**TASK DETAILS:** Please give back the listing exactly, without any of its pictures.
##############################
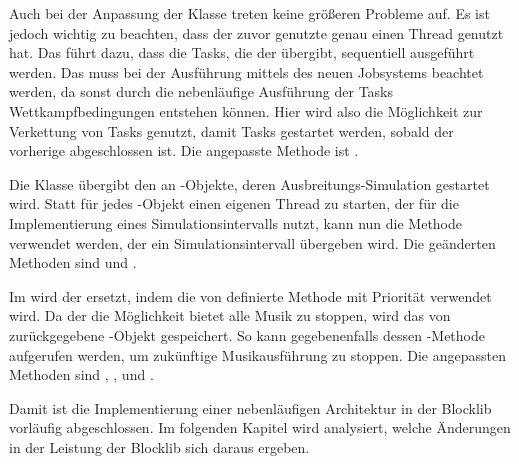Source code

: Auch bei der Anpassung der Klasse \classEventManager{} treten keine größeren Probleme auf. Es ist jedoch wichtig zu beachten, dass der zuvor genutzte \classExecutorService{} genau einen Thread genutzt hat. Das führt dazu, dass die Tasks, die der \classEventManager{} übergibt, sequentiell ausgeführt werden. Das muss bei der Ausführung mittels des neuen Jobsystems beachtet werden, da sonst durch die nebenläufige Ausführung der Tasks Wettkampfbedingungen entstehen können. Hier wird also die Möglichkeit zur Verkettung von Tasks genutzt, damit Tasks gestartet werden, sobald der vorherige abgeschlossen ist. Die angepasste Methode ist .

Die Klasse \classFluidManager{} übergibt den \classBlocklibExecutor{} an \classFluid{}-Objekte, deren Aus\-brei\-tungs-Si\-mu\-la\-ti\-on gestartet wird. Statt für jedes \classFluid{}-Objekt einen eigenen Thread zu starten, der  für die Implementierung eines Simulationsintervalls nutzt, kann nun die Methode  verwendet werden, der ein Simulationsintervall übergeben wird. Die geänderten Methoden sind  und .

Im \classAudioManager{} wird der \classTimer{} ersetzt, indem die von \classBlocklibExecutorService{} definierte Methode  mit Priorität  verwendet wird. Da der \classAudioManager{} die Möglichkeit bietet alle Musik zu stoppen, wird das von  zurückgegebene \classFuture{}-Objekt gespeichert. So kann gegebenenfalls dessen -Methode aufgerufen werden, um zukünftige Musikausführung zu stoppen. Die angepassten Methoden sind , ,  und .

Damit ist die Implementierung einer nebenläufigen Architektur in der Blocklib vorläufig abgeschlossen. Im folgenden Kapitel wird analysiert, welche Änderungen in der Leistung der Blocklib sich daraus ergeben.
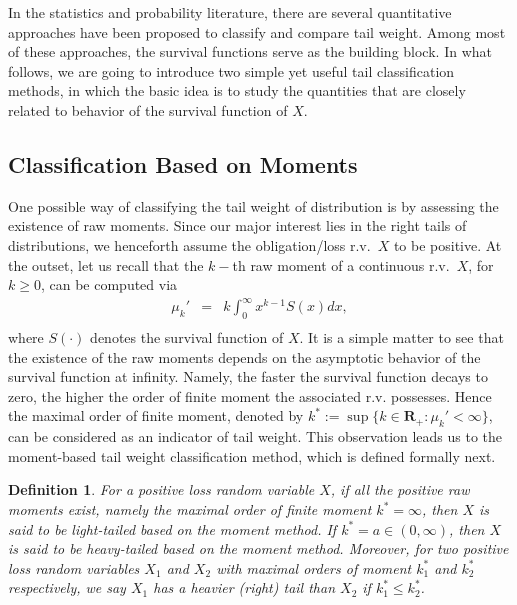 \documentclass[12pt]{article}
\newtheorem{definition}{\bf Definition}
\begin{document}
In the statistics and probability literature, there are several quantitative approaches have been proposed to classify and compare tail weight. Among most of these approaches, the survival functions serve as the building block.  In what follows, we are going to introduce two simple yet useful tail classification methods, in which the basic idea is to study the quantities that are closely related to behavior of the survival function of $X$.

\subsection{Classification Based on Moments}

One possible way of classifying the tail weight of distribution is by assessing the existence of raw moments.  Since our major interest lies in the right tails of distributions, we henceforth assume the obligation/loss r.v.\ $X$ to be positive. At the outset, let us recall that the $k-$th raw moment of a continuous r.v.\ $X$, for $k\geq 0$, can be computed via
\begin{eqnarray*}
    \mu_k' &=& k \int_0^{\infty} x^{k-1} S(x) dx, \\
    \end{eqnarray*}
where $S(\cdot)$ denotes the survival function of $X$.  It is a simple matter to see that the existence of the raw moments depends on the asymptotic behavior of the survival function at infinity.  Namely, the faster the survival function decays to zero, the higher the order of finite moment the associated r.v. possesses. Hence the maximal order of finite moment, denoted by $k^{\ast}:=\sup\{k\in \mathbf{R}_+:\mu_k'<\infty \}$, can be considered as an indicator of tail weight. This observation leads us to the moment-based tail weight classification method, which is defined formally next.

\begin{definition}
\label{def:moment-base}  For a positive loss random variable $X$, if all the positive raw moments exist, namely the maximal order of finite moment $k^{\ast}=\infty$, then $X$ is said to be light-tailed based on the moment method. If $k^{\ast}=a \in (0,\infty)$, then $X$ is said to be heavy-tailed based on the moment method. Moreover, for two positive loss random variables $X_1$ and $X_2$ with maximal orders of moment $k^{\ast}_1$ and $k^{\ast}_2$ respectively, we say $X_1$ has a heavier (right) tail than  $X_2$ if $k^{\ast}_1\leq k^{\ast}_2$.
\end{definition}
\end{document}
##############################
**RESULT OF THE EXERCISE:**
Source code

: Auch bei der Anpassung der Klasse \classEventManager{} treten keine größeren Probleme auf. Es ist jedoch wichtig zu beachten, dass der zuvor genutzte \classExecutorService{} genau einen Thread genutzt hat. Das führt dazu, dass die Tasks, die der \classEventManager{} übergibt, sequentiell ausgeführt werden. Das muss bei der Ausführung mittels des neuen Jobsystems beachtet werden, da sonst durch die nebenläufige Ausführung der Tasks Wettkampfbedingungen entstehen können. Hier wird also die Möglichkeit zur Verkettung von Tasks genutzt, damit Tasks gestartet werden, sobald der vorherige abgeschlossen ist. Die angepasste Methode ist .

Die Klasse \classFluidManager{} übergibt den \classBlocklibExecutor{} an \classFluid{}-Objekte, deren Aus\-brei\-tungs-Si\-mu\-la\-ti\-on gestartet wird. Statt für jedes \classFluid{}-Objekt einen eigenen Thread zu starten, der  für die Implementierung eines Simulationsintervalls nutzt, kann nun die Methode  verwendet werden, der ein Simulationsintervall übergeben wird. Die geänderten Methoden sind  und .

Im \classAudioManager{} wird der \classTimer{} ersetzt, indem die von \classBlocklibExecutorService{} definierte Methode  mit Priorität  verwendet wird. Da der \classAudioManager{} die Möglichkeit bietet alle Musik zu stoppen, wird das von  zurückgegebene \classFuture{}-Objekt gespeichert. So kann gegebenenfalls dessen -Methode aufgerufen werden, um zukünftige Musikausführung zu stoppen. Die angepassten Methoden sind , ,  und .

Damit ist die Implementierung einer nebenläufigen Architektur in der Blocklib vorläufig abgeschlossen. Im folgenden Kapitel wird analysiert, welche Änderungen in der Leistung der Blocklib sich daraus ergeben.
 \documentclass[12pt]{article}
\newtheorem{definition}{\bf Definition}
\begin{document}
In the statistics and probability literature, there are several quantitative approaches have been proposed to classify and compare tail weight. Among most of these approaches, the survival functions serve as the building block.  In what follows, we are going to introduce two simple yet useful tail classification methods, in which the basic idea is to study the quantities that are closely related to behavior of the survival function of $X$.

\subsection{Classification Based on Moments}

One possible way of classifying the tail weight of distribution is by assessing the existence of raw moments.  Since our major interest lies in the right tails of distributions, we henceforth assume the obligation/loss r.v.\ $X$ to be positive. At the outset, let us recall that the $k-$th raw moment of a continuous r.v.\ $X$, for $k\geq 0$, can be computed via
\begin{eqnarray*}
    \mu_k' &=& k \int_0^{\infty} x^{k-1} S(x) dx, \\
    \end{eqnarray*}
where $S(\cdot)$ denotes the survival function of $X$.  It is a simple matter to see that the existence of the raw moments depends on the asymptotic behavior of the survival function at infinity.  Namely, the faster the survival function decays to zero, the higher the order of finite moment the associated r.v. possesses. Hence the maximal order of finite moment, denoted by $k^{\ast}:=\sup\{k\in \mathbf{R}_+:\mu_k'<\infty \}$, can be considered as an indicator of tail weight. This observation leads us to the moment-based tail weight classification method, which is defined formally next.

\begin{definition}
\label{def:moment-base}  For a positive loss random variable $X$, if all the positive raw moments exist, namely the maximal order of finite moment $k^{\ast}=\infty$, then $X$ is said to be light-tailed based on the moment method. If $k^{\ast}=a \in (0,\infty)$, then $X$ is said to be heavy-tailed based on the moment method. Moreover, for two positive loss random variables $X_1$ and $X_2$ with maximal orders of moment $k^{\ast}_1$ and $k^{\ast}_2$ respectively, we say $X_1$ has a heavier (right) tail than  $X_2$ if $k^{\ast}_1\leq k^{\ast}_2$.
\end{definition}
\end{document}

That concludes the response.